The styles (XML files for Osmarender4) that have been used can be
downloaded here
http://openstreetmap.gryph.de/slippymap/mapfeatures.tgz
I have tried to emulate the look of the old maps as far as possible;
some things still look different because Osmarender4 renders things
that were previously ignored, and I fiddled around a bit to make it
look ok.
(Among the major changes are, as far as I remember, bridges/tunnels,
light rail+tram, much better text rendering along streets - where
still imperfect, that's often due to wrong order of segments - and
rendering of unwayed segments at zoom levels 14 and finer.)

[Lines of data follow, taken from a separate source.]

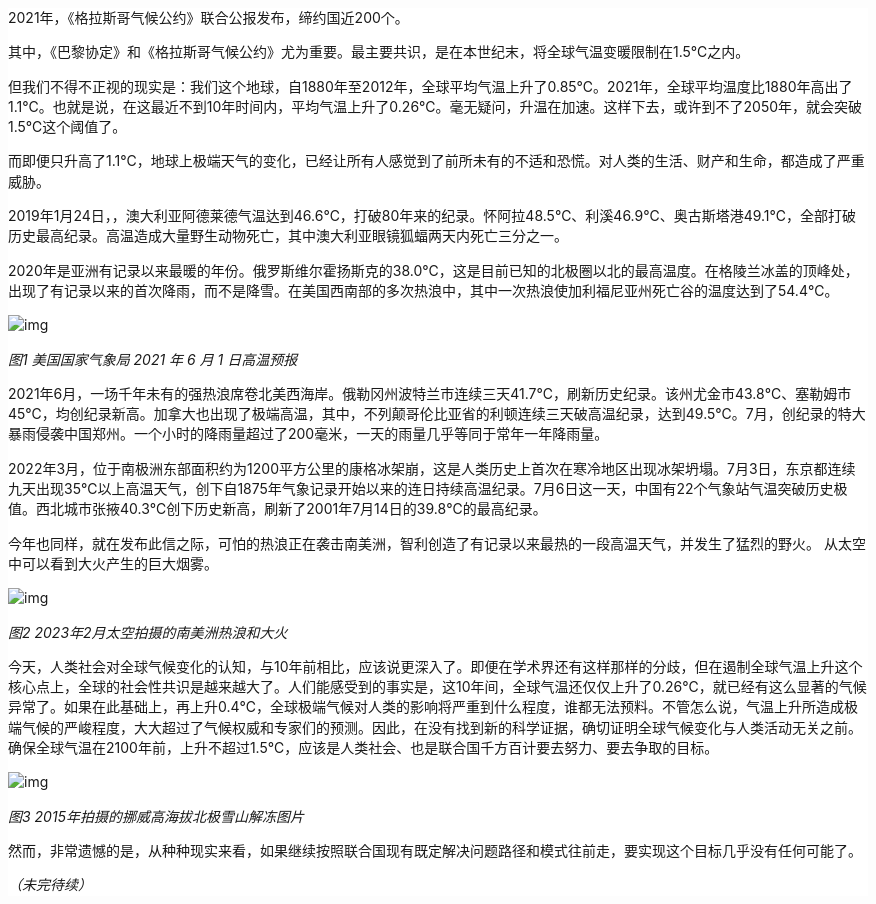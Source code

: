 2021年，《格拉斯哥气候公约》联合公报发布，缔约国近200个。

其中，《巴黎协定》和《格拉斯哥气候公约》尤为重要。最主要共识，是在本世纪末，将全球气温变暖限制在1.5℃之内。

但我们不得不正视的现实是：我们这个地球，自1880年至2012年，全球平均气温上升了0.85℃。2021年，全球平均温度比1880年高出了1.1°C。也就是说，在这最近不到10年时间内，平均气温上升了0.26℃。毫无疑问，升温在加速。这样下去，或许到不了2050年，就会突破1.5℃这个阈值了。

而即便只升高了1.1°C，地球上极端天气的变化，已经让所有人感觉到了前所未有的不适和恐慌。对人类的生活、财产和生命，都造成了严重威胁。

2019年1月24日，，澳大利亚阿德莱德气温达到46.6℃，打破80年来的纪录。怀阿拉48.5℃、利溪46.9℃、奥古斯塔港49.1℃，全部打破历史最高纪录。高温造成大量野生动物死亡，其中澳大利亚眼镜狐蝠两天内死亡三分之一。

2020年是亚洲有记录以来最暖的年份。俄罗斯维尔霍扬斯克的38.0°C，这是目前已知的北极圈以北的最高温度。在格陵兰冰盖的顶峰处，出现了有记录以来的首次降雨，而不是降雪。在美国西南部的多次热浪中，其中一次热浪使加利福尼亚州死亡谷的温度达到了54.4℃。



![img](file:///C:\Users\ADMINI~1\AppData\Local\Temp\ksohtml32804\wps24.png) 

*图1  美国国家气象局 2021 年 6 月 1 日高温预报*



2021年6月，一场千年未有的强热浪席卷北美西海岸。俄勒冈州波特兰市连续三天41.7℃，刷新历史纪录。该州尤金市43.8℃、塞勒姆市45℃，均创纪录新高。加拿大也出现了极端高温，其中，不列颠哥伦比亚省的利顿连续三天破高温纪录，达到49.5℃。7月，创纪录的特大暴雨侵袭中国郑州。一个小时的降雨量超过了200毫米，一天的雨量几乎等同于常年一年降雨量。

2022年3月，位于南极洲东部面积约为1200平方公里的康格冰架崩，这是人类历史上首次在寒冷地区出现冰架坍塌。7月3日，东京都连续九天出现35℃以上高温天气，创下自1875年气象记录开始以来的连日持续高温纪录。7月6日这一天，中国有22个气象站气温突破历史极值。西北城市张掖40.3℃创下历史新高，刷新了2001年7月14日的39.8℃的最高纪录。

今年也同样，就在发布此信之际，可怕的热浪正在袭击南美洲，智利创造了有记录以来最热的一段高温天气，并发生了猛烈的野火。 从太空中可以看到大火产生的巨大烟雾。



![img](file:///C:\Users\ADMINI~1\AppData\Local\Temp\ksohtml32804\wps25.png) 

*图2  2023年2月太空拍摄的南美洲热浪和大火*

 

今天，人类社会对全球气候变化的认知，与10年前相比，应该说更深入了。即便在学术界还有这样那样的分歧，但在遏制全球气温上升这个核心点上，全球的社会性共识是越来越大了。人们能感受到的事实是，这10年间，全球气温还仅仅上升了0.26℃，就已经有这么显著的气候异常了。如果在此基础上，再上升0.4℃，全球极端气候对人类的影响将严重到什么程度，谁都无法预料。不管怎么说，气温上升所造成极端气候的严峻程度，大大超过了气候权威和专家们的预测。因此，在没有找到新的科学证据，确切证明全球气候变化与人类活动无关之前。确保全球气温在2100年前，上升不超过1.5℃，应该是人类社会、也是联合国千方百计要去努力、要去争取的目标。

 

![img](file:///C:\Users\ADMINI~1\AppData\Local\Temp\ksohtml32804\wps26.png) 

*图3  2015年拍摄的挪威高海拔北极雪山解冻图片*

 

然而，非常遗憾的是，从种种现实来看，如果继续按照联合国现有既定解决问题路径和模式往前走，要实现这个目标几乎没有任何可能了。

 

 

*（未完待续）*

I would like to get the Osmarender4 modifications for tiles at home into
production use as soon as possible. The tiles are similar enough not
to force us to re-render the whole world at once when that happens,
but I guess there will nonetheless be an effort to replace old-style
tiles quickly. I will deploy the changes to SVN, and participiants in
the tiles at home rendering will then be asked to upgrade their
software. (@OJW: do you think we should add a version parameter to
the upload script, so that the API can reject uploads with missing/
too old version code?)
I think there are quite some strange things about the slippy map
layout as it is currently, especially the change in style between
levels 13 and 14, but also some font size decisions and what is and
is not rendered at various zoomlevels. However, I would rather not
get into a full-blown discussion about that now (perhaps a good thing
to discuss at the proposed Oxford meeting?); for now, I really opt
for emulating the existing style without thinking too much about it.
Otherwise we'll never get the Osmarender4 slippy map off the ground.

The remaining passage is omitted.